As others have argued, this was Net1’s way of turning social grants – already guaranteed by the state – into collateral for financial products they pushed onto the poorest South Africans. This meant a steady stream of income for Net1 and its subsidiaries with no risk. It also meant that these now ‘financially included’ people were often in a financially worse off position than before.
Unfortunately, such predatory tactics continue to plague grant recipients. In February 2024, Daily Maverick journalist Lerato Mutsila, reported on the ways in which social grant recipients were not receiving their grants. One of the recipients who shared their story with Mutsila was 83-year-old, Maureen Robbie, whose sole income source is the old age grant she receives.
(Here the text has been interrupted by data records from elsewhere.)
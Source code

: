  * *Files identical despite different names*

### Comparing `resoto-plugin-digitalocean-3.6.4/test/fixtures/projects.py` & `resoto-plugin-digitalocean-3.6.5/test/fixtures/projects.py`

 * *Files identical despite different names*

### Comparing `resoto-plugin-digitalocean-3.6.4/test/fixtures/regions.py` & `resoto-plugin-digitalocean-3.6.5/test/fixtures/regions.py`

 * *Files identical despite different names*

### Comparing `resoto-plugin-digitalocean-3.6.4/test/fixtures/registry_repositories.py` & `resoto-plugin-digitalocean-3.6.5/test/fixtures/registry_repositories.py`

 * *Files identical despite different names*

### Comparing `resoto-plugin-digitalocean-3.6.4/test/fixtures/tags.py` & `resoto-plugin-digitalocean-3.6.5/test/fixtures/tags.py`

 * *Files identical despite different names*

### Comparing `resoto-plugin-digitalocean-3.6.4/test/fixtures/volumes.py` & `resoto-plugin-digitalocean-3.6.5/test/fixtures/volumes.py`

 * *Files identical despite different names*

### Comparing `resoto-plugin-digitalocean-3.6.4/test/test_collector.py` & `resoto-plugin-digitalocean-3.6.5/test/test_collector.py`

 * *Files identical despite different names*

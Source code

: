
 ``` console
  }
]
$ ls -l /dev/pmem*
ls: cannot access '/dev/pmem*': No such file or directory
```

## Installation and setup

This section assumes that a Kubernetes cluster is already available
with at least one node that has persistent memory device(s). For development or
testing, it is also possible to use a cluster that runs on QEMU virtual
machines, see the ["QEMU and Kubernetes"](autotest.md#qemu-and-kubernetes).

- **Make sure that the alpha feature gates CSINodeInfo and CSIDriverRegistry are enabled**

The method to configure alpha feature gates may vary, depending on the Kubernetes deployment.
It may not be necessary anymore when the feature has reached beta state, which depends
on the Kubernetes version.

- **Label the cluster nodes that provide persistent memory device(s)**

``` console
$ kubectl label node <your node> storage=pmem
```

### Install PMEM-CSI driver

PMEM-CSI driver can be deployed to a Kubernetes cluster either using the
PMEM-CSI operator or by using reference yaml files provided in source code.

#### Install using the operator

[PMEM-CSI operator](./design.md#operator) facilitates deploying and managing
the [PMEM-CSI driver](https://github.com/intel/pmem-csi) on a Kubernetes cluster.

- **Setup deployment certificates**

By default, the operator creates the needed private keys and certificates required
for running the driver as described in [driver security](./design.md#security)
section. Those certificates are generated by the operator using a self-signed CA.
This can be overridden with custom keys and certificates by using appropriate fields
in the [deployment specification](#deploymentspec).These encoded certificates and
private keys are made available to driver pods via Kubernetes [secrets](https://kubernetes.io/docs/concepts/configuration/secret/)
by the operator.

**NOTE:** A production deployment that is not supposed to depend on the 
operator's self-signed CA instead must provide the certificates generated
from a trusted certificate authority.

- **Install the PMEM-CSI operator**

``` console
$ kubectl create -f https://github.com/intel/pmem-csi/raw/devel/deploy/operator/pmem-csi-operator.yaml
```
In 2019, she realised that she was not being paid the full amount. Rather than receiving the full R2,910 old age grant, she was only getting R1,910. Upon following up with SASSA on the matter, she discovered that this was because Transnet was deducting payments from her grant for a Transnet policy that she never consented to. The deductions continued even after she had cancelled the policy. Though Robbie was eventually successful in stopping the deductions, the money owed to her is yet to be repaid.
This is not solely a South African issue. In 2022, the Transnational Institute published a study that examined experiences of fintech activity around the world. It found evidence that fintech interventions (such as M-Pesa in Kenya) had led to an explosion in over-indebtedness for many individuals that increased poverty and vulnerability.
Notably, the study also found evidence that many fintech companies, driven by pursuit of short-term gain, were ushering in a “new form of digital extractivism” that uses access to new markets in poor communities to reward shareholders and global investors by making profits. These profits are drawn from ‘digital mining’ whereby companies enjoy extraordinary profits from extracting “a small tribute from almost all of the tiny financial transactions made by the poor”. In this way, poverty has been reframed as a “new frontier for profit making” by fintech firms.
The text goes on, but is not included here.